Alaska Over Israel is still going strong and I'm enjoying the occasional perk, such as being flown down to San Francisco last week to meet with execs from El Al, the Israeli Ambassador, and the heads of Alaska Airlines to celebrate the 70th Anniversary of the airlift as well as the new partnership between Alaska Airlines and El Al. I got another invitation to Israel from it, and hope I can follow it up this time. Israel is on my bucket list.
Every time I give a talk, a reading, have a signing, or whatnot, people come up afterward and tell me stories about my parents, about the airlift, about their experiences with the Exodus, that are, to me, entirely unexpected and entirely wonderful. Stories are perhaps our most precious possessions in life. They tell us who we are. Who we have been. Who we may yet aspire to be. I've felt honored to be the recipient of these stories, and grateful to have been allowed to hear them. Some were merely odd, some incredibly moving, some magical. And some of them were just plain fun.
But I had no idea what to do with them.
An idea I've been toying with for a while is to simply put all the ones involving Alaska Airlines alumni into a volume or two of stories about life in the air, the adventure that flying used to be way back when. I can't go back in time and recapture the tales I heard from my folks and their friends when I was a little kid sitting on the living room floor during parties, but I have a growing collection of stories, tales, and anecdotes that, while they didn't belong in Alaska Over Israel, they very much deserve to be told.
And now, I've finally starting the laborious interview process, hunting down leads, etc.
Depending on how many good stories I end up with, this will either be one volume divided into 3 parts, or 3 volumes, all titled A Breed Apart. The first would be for the oldest tales, from just prior to World War II all the way through the 1950's. Working title: A Breed Apart: This Airline Ain't for Sissies (reference to a quote from Linus "Mac" Magee or Mudhole Smith, two of the early bush pilots who went on to found what became Alaska Airlines).
The second would be all those stories from the point of view of the intrepid women who used to be called Stewardesses or Air Hostesses. For that one, I've chosen the working title: A Breed Apart: A Baseball Bat in One Hand and a Fire Extinguisher in the Other. The latter part of that is a quote from my mother, a former Stewardess, referencing the flights where she and the other "beanies" refereed fishermen, miners, mushers, or other manly types who hadn't seen a woman in six months. Those women were pioneers in their own right, adventurers one and all, and their stories are usually uproarious, riotous, wild, and very much worth sharing.

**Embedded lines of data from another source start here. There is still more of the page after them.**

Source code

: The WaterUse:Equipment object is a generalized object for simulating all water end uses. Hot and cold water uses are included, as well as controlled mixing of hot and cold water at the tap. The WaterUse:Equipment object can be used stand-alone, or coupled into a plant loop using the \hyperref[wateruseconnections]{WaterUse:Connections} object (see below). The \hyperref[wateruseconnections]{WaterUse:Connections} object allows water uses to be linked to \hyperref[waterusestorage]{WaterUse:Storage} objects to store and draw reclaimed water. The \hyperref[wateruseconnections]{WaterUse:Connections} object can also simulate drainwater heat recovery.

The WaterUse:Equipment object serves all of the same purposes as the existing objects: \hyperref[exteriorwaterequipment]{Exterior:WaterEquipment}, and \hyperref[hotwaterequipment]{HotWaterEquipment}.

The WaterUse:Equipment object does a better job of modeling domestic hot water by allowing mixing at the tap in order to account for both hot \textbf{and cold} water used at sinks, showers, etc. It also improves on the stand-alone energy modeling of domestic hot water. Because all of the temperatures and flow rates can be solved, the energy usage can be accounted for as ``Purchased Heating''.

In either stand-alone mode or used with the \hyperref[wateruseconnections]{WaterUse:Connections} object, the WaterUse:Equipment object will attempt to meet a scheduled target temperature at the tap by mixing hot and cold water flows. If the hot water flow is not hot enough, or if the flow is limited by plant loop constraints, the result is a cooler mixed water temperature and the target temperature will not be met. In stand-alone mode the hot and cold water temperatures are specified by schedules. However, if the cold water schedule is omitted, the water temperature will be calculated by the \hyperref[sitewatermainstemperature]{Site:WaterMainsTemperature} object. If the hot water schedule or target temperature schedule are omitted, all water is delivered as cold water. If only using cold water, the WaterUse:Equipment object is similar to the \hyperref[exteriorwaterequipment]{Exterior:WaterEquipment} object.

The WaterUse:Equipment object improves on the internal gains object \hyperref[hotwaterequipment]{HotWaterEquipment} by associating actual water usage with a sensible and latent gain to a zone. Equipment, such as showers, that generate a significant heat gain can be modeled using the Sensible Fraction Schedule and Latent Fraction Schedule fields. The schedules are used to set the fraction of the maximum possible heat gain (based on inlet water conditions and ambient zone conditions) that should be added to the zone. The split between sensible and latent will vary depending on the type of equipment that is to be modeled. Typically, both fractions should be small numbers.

For the last one I'm thinking A Breed Apart: I Survived Whiskey Willis. This would be all the stories from 1960 to the late 70's, when Charlie "Whiskey" Willis was President and CEO of Alaska Airlines and life in the company is a 3-ring circus. The era of most of my childhood, when Alaska Airlines was more of a clan than a company, and we never knew if the company would survive from one day to the next, and yet we thought it would never end.
We'll see where this next adventure takes us. Onward.